These fascinating seashells are spiral in shape and
consist of a series of ever-larger chambers in each
of which the sea creature lives for a season until it
outgrows that particular space. The Nautilus then enlarges
its shell by the addition of a new chamber suitable
for the next stage of its life.
Holmes
wrote, in a poem entitled The Chambered Nautilus, "Build
thee more stately mansions, O my soul….Let each new
temple, nobler than the last, Shut thee from heaven
with a dome more vast, Till thou at length art free,
Leaving thine outgrown shell by life's unresting sea!"

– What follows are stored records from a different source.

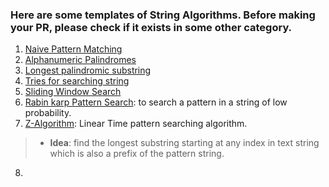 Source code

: ### Here are some templates of String Algorithms. Before making your PR, please check if it exists in some other category.

1. [Naive Pattern Matching](1.cpp)
2. [Alphanumeric Palindromes](2.cpp)
3. [Longest palindromic substring](3.cpp)
4. [Tries for searching string](4.cpp)
5. [Sliding Window Search](5.cpp)
6. [Rabin karp Pattern Search](6.cpp): to search a pattern in a string of low probability.
7. [Z-Algorithm](7.cpp): Linear Time pattern searching algorithm.
> - **Idea**: find the longest substring starting at any index in text string which is also a prefix of the pattern string.
8.  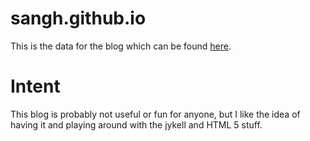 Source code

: sangh.github.io
================

This is the data for the blog which can be found [here](http://github.com/sangh).


Intent
======

This blog is probably not useful or fun for anyone, but I like the idea of having it and playing around with the jykell and HTML 5 stuff.
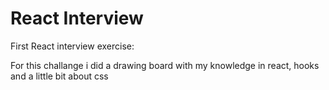 <h1>React Interview</h1>
<p>First React interview exercise:</p>
<p>For this challange i did a drawing board with my knowledge in react, hooks and a little bit about css</p> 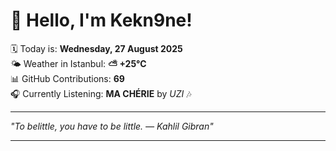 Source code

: # 👋 Hello, I'm Kekn9ne!

🗓️ Today is: **Wednesday, 27 August 2025**  
🌤️ Weather in Istanbul: **⛅️  +25°C**  
📊 GitHub Contributions: **69**  
🎧 Currently Listening: **MA CHÉRIE** by *UZI* 🎶

---

_"To belittle, you have to be little. — *Kahlil Gibran*"_

---
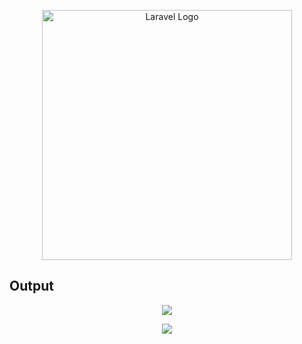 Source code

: <p align="center"><a href="https://laravel.com" target="_blank"><img src="https://raw.githubusercontent.com/laravel/art/master/logo-lockup/5%20SVG/2%20CMYK/1%20Full%20Color/laravel-logolockup-cmyk-red.svg" width="400" alt="Laravel Logo"></a></p>

## Output

<p align="center">

<img src="https://user-images.githubusercontent.com/80118217/197161453-69782565-a959-4411-8b7a-eb6c91000234.JPG">
</p>


<p align="center">
<img src="https://user-images.githubusercontent.com/80118217/197161671-eaad0dea-0b45-4f3a-98bc-b7bcfe080578.JPG"></p>

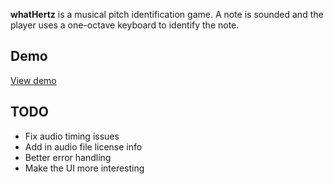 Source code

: __whatHertz__ is a musical pitch identification game. A note is sounded and the player uses a one-octave keyboard to identify the note.


## Demo
[View demo](http://erikvorkink.com/whatHertz)


## TODO
- Fix audio timing issues
- Add in audio file license info
- Better error handling
- Make the UI more interesting
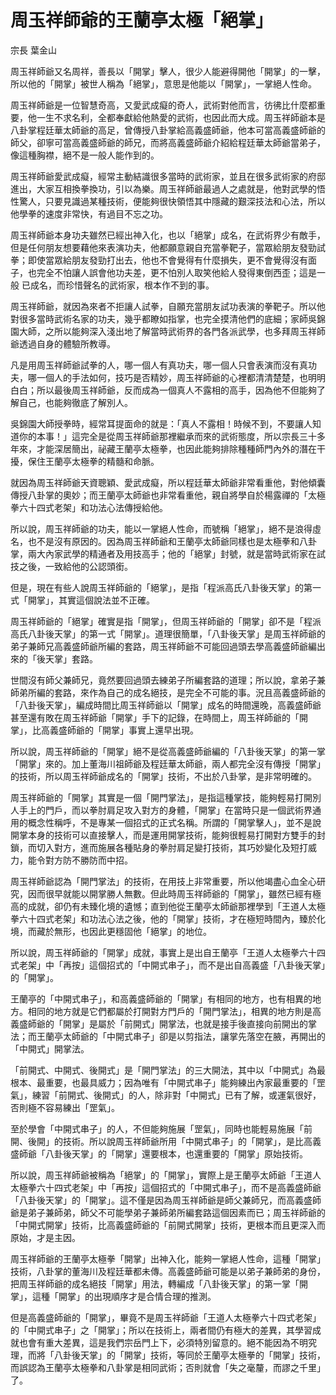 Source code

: # 周玉祥師爺的王蘭亭太極「絕掌」

宗長
葉金山

周玉祥師爺又名周祥，善長以「開掌」擊人，很少人能避得開他「開掌」的一擊，所以他的「開掌」被世人稱為「絕掌」，意思是他能以「開掌」，一掌絕人性命。

周玉祥師爺是一位智慧奇高，又愛武成癡的奇人，武術對他而言，彷彿比什麼都重要，他一生不求名利，全都奉獻給他熱愛的武術，也因此而大成。周玉祥師爺本是八卦掌程廷華太師爺的高足，曾傳授八卦掌給高義盛師爺，他本可當高義盛師爺的師父，卻寧可當高義盛師爺的師兄，而將高義盛師爺介紹給程廷華太師爺當弟子，像這種胸襟，絕不是一般人能作到的。

周玉祥師爺愛武成癡，經常主動結識很多當時的武術家，並且在很多武術家的府邸進出，大家互相換拳換功，引以為樂。周玉祥師爺最過人之處就是，他對武學的悟性驚人，只要見識過某種技術，便能夠很快領悟其中隱藏的艱深技法和心法，所以他學拳的速度非常快，有過目不忘之功。

周玉祥師爺本身功夫雖然已經出神入化，也以「絕掌」成名，在武術界少有敵手，但是任何朋友想要藉他來表演功夫，他都願意親自充當拳靶子，當眾給朋友發勁試 拳；即使當眾給朋友發勁打出去，他也不會覺得有什麼損失，更不會覺得沒有面子，也完全不怕讓人誤會他功夫差，更不怕別人取笑他給人發得東倒西歪；這是一般 已成名，而珍惜聲名的武術家，根本作不到的事。

周玉祥師爺，就因為來者不拒讓人試拳，自願充當朋友試功表演的拳靶子。所以他對很多當時武術名家的功夫，幾乎都瞭如指掌，也完全摸清他們的底細；家師吳錦園大師，之所以能夠深入淺出地了解當時武術界的各門各派武學，也多拜周玉祥師爺透過自身的體驗所教導。

凡是用周玉祥師爺試拳的人，哪一個人有真功夫，哪一個人只會表演而沒有真功夫，哪一個人的手法如何，技巧是否精妙，周玉祥師爺的心裡都清清楚楚，也明明白白；所以最後周玉祥師爺，反而成為一個真人不露相的高手，因為他不但能夠了解自己，也能夠徹底了解別人。

吳錦園大師授拳時，經常耳提面命的就是：「真人不露相！時候不到，不要讓人知道你的本事！」這完全是從周玉祥師爺那裡繼承而來的武術態度，所以宗長三十多年來，才能深居簡出，祕藏王蘭亭太極拳，也因此能夠排除種種師門內外的潛在干擾，保住王蘭亭太極拳的精髓和命脈。

就因為周玉祥師爺天資聰穎、愛武成癡，所以程廷華太師爺非常看重他，對他傾囊傳授八卦掌的奧妙；而王蘭亭太師爺也非常看重他，親自將學自於楊露禪的「太極拳六十四式老架」和功法心法傳授給他。

所以說，周玉祥師爺的功夫，能以一掌絕人性命，而號稱「絕掌」，絕不是浪得虛名，也不是沒有原因的。因為周玉祥師爺和王蘭亭太師爺同樣也是太極拳和八卦掌，兩大內家武學的精通者及用技高手；他的「絕掌」封號，就是當時武術家在試技之後，一致給他的公認頭銜。

但是，現在有些人說周玉祥師爺的「絕掌」，是指「程派高氏八卦後天掌」的第一式「開掌」，其實這個說法並不正確。

周玉祥師爺的「絕掌」確實是指「開掌」，但周玉祥師爺的「開掌」卻不是「程派高氏八卦後天掌」的第一式「開掌」。道理很簡單，「八卦後天掌」是周玉祥師爺的弟子兼師兄高義盛師爺所編的套路，周玉祥師爺不可能回過頭去學高義盛師爺編出來的「後天掌」套路。

世間沒有師父兼師兄，竟然要回過頭去練弟子所編套路的道理；所以說，拿弟子兼師弟所編的套路，來作為自己的成名絕技，是完全不可能的事。況且高義盛師爺的「八卦後天掌」，編成時間比周玉祥師爺以「開掌」成名的時間還晚，高義盛師爺甚至還有敗在周玉祥師爺「開掌」手下的記錄，在時間上，周玉祥師爺的「開掌」，比高義盛師爺的「開掌」事實上還早出現。

所以說，周玉祥師爺的「開掌」絕不是從高義盛師爺編的「八卦後天掌」的第一掌「開掌」來的。加上董海川祖師爺及程廷華太師爺，兩人都完全沒有傳授「開掌」的技術，所以周玉祥師爺成名的「開掌」技術，不出於八卦掌，是非常明確的。

周玉祥師爺的「開掌」其實是一個「開門掌法」，是指這種掌技，能夠輕易打開別人手上的門戶，而以拳肘肩足攻入對方的身體，「開掌」在當時只是一個武術界通用的概念性稱呼，不是專某一個招式的正式名稱。所謂的「開掌擊人」，並不是說開掌本身的技術可以直接擊人，而是運用開掌技術，能夠很輕易打開對方雙手的封鎖，而切入對方，進而施展各種貼身的拳肘肩足變打技術，其巧妙變化及短打威力，能令對方防不勝防而中招。

周玉祥師爺認為「開門掌法」的技術，在用技上非常重要，所以他竭盡心血全心研究，因而很早就能以開掌勝人無數。但此時周玉祥師爺的「開掌」，雖然已經有極高的成就，卻仍有未臻化境的遺憾；直到他從王蘭亭太師爺那裡學到「王道人太極拳六十四式老架」和功法心法之後，他的「開掌」技術，才在極短時間內，臻於化境，而藏於無形，也因此更穩固他「絕掌」的地位。

所以說，周玉祥師爺的「開掌」成就，事實上是出自王蘭亭「王道人太極拳六十四式老架」中「再按」這個招式的「中開式串子」，而不是出自高義盛「八卦後天掌」的「開掌」。

王蘭亭的「中開式串子」，和高義盛師爺的「開掌」有相同的地方，也有相異的地方。相同的地方就是它們都屬於打開對方門戶的「開門掌法」，相異的地方則是高義盛師爺的「開掌」是屬於「前開式」開掌法，也就是接手後直接向前開出的掌法；而王蘭亭太師爺的「中開式串子」卻是以剪指法，讓掌先落空在腋，再開出的 「中開式」開掌法。

「前開式、中開式、後開式」是「開門掌法」的三大開法，其中以「中開式」為最根本、最重要，也最具威力；因為唯有「中開式串子」能夠練出內家最重要的「罡氣」，練習「前開式、後開式」的人，除非對「中開式」已有了解，或運氣很好，否則極不容易練出「罡氣」。

至於學會「中開式串子」的人，不但能夠施展「罡氣」，同時也能輕易施展「前開、後開」的技術。所以說周玉祥師爺所用「中開式串子」的「開掌」，是比高義盛師爺「八卦後天掌」的「開掌」還要根本，也還重要的「開掌」原始技術。

所以說，周玉祥師爺被稱為「絕掌」的「開掌」，實際上是王蘭亭太師爺「王道人太極拳六十四式老架」中「再按」這個招式的「中開式串子」，而不是高義盛師爺「八卦後天掌」的「開掌」。這不僅是因為周玉祥師爺是師父兼師兄，而高義盛師爺是弟子兼師弟，師父不可能學弟子兼師弟所編套路這個因素而已；周玉祥師爺的「中開式開掌」技術，比高義盛師爺的「前開式開掌」技術，更根本而且更深入而原始，才是主因。

周玉祥師爺的王蘭亭太極拳「開掌」出神入化，能夠一掌絕人性命，這種「開掌」技術，八卦掌的董海川及程廷華都未傳。高義盛師爺可能是以弟子兼師弟的身份，把周玉祥師爺的成名絕技「開掌」用法，轉編成「八卦後天掌」的第一掌「開掌」，這種「開掌」的出現順序才是合情合理的推測。

但是高義盛師爺的「開掌」，畢竟不是周玉祥師爺「王道人太極拳六十四式老架」的「中開式串子」之「開掌」；所以在技術上，兩者間仍有極大的差異，其學習成就也會有重大差異，這是我們宗岳門上下，必須特別留意的。絕不能因為不明究理，而將「八卦後天掌」的「開掌」技術，等同於王蘭亭太極拳的「開掌」技術，而誤認為王蘭亭太極拳和八卦掌是相同武術；否則就會「失之毫釐，而謬之千里」了。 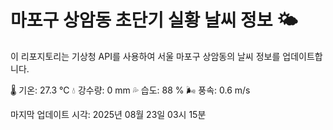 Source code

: 
# 마포구 상암동 초단기 실황 날씨 정보 🌤️

이 리포지토리는 기상청 API를 사용하여 서울 마포구 상암동의 날씨 정보를 업데이트합니다. 

🌡️ 기온: 27.3 ℃
💧 강수량: 0 mm
💦 습도: 88 %
🌬️ 풍속: 0.6 m/s

마지막 업데이트 시각: 2025년 08월 23일 03시 15분    
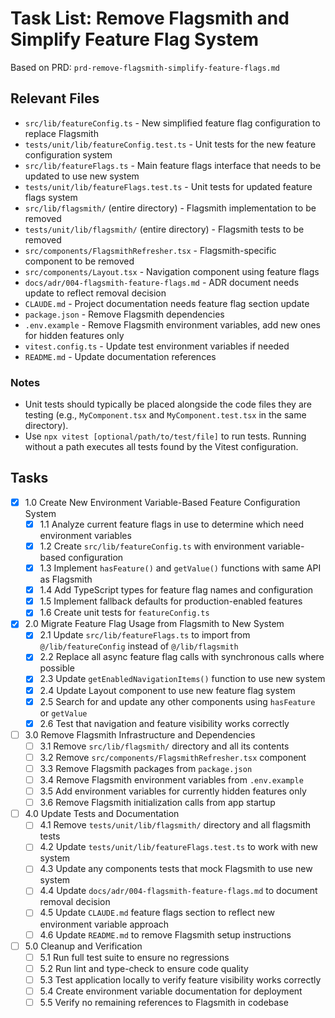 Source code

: # Task List: Remove Flagsmith and Simplify Feature Flag System

Based on PRD: `prd-remove-flagsmith-simplify-feature-flags.md`

## Relevant Files

- `src/lib/featureConfig.ts` - New simplified feature flag configuration to replace Flagsmith
- `tests/unit/lib/featureConfig.test.ts` - Unit tests for the new feature configuration system
- `src/lib/featureFlags.ts` - Main feature flags interface that needs to be updated to use new system
- `tests/unit/lib/featureFlags.test.ts` - Unit tests for updated feature flags system
- `src/lib/flagsmith/` (entire directory) - Flagsmith implementation to be removed
- `tests/unit/lib/flagsmith/` (entire directory) - Flagsmith tests to be removed
- `src/components/FlagsmithRefresher.tsx` - Flagsmith-specific component to be removed
- `src/components/Layout.tsx` - Navigation component using feature flags
- `docs/adr/004-flagsmith-feature-flags.md` - ADR document needs update to reflect removal decision
- `CLAUDE.md` - Project documentation needs feature flag section update
- `package.json` - Remove Flagsmith dependencies
- `.env.example` - Remove Flagsmith environment variables, add new ones for hidden features only
- `vitest.config.ts` - Update test environment variables if needed
- `README.md` - Update documentation references

### Notes

- Unit tests should typically be placed alongside the code files they are testing (e.g., `MyComponent.tsx` and `MyComponent.test.tsx` in the same directory).
- Use `npx vitest [optional/path/to/test/file]` to run tests. Running without a path executes all tests found by the Vitest configuration.

## Tasks

- [x] 1.0 Create New Environment Variable-Based Feature Configuration System
  - [x] 1.1 Analyze current feature flags in use to determine which need environment variables
  - [x] 1.2 Create `src/lib/featureConfig.ts` with environment variable-based configuration
  - [x] 1.3 Implement `hasFeature()` and `getValue()` functions with same API as Flagsmith
  - [x] 1.4 Add TypeScript types for feature flag names and configuration
  - [x] 1.5 Implement fallback defaults for production-enabled features
  - [x] 1.6 Create unit tests for `featureConfig.ts`
- [x] 2.0 Migrate Feature Flag Usage from Flagsmith to New System
  - [x] 2.1 Update `src/lib/featureFlags.ts` to import from `@/lib/featureConfig` instead of `@/lib/flagsmith`
  - [x] 2.2 Replace all async feature flag calls with synchronous calls where possible
  - [x] 2.3 Update `getEnabledNavigationItems()` function to use new system
  - [x] 2.4 Update Layout component to use new feature flag system
  - [x] 2.5 Search for and update any other components using `hasFeature` or `getValue`
  - [x] 2.6 Test that navigation and feature visibility works correctly
- [ ] 3.0 Remove Flagsmith Infrastructure and Dependencies
  - [ ] 3.1 Remove `src/lib/flagsmith/` directory and all its contents
  - [ ] 3.2 Remove `src/components/FlagsmithRefresher.tsx` component
  - [ ] 3.3 Remove Flagsmith packages from `package.json`
  - [ ] 3.4 Remove Flagsmith environment variables from `.env.example`
  - [ ] 3.5 Add environment variables for currently hidden features only
  - [ ] 3.6 Remove Flagsmith initialization calls from app startup
- [ ] 4.0 Update Tests and Documentation
  - [ ] 4.1 Remove `tests/unit/lib/flagsmith/` directory and all flagsmith tests
  - [ ] 4.2 Update `tests/unit/lib/featureFlags.test.ts` to work with new system
  - [ ] 4.3 Update any components tests that mock Flagsmith to use new system
  - [ ] 4.4 Update `docs/adr/004-flagsmith-feature-flags.md` to document removal decision
  - [ ] 4.5 Update `CLAUDE.md` feature flags section to reflect new environment variable approach
  - [ ] 4.6 Update `README.md` to remove Flagsmith setup instructions
- [ ] 5.0 Cleanup and Verification
  - [ ] 5.1 Run full test suite to ensure no regressions
  - [ ] 5.2 Run lint and type-check to ensure code quality
  - [ ] 5.3 Test application locally to verify feature visibility works correctly
  - [ ] 5.4 Create environment variable documentation for deployment
  - [ ] 5.5 Verify no remaining references to Flagsmith in codebase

What a perfect image for spiritual evolution! In order
to begin a new stage in our growth, we have to think
"outside the box." Yet, every time we abandon an old
worldview for a new and wider vision, we merely find
ourselves in a larger box. And while each box serves
its particular function for a time, we are always in
danger of claiming that the chamber we currently occupy
is the ultimate one.
The spiral shape of the Nautilus shell suggests that
it can keep growing forever. There is no design for
a "final" chamber. The creature must keep building new
chambers as long as it lives. It cannot go back to the
previous ones; they no longer fit. It cannot stay in
its present space or it will die. It has no choice but
to move on. And on.
Perhaps
one day we might be able to create for ourselves a box
so large that it would encompass all of God. But that
space would then include everything, even those realities
which we now purposely exclude by limiting the size
of today's chamber.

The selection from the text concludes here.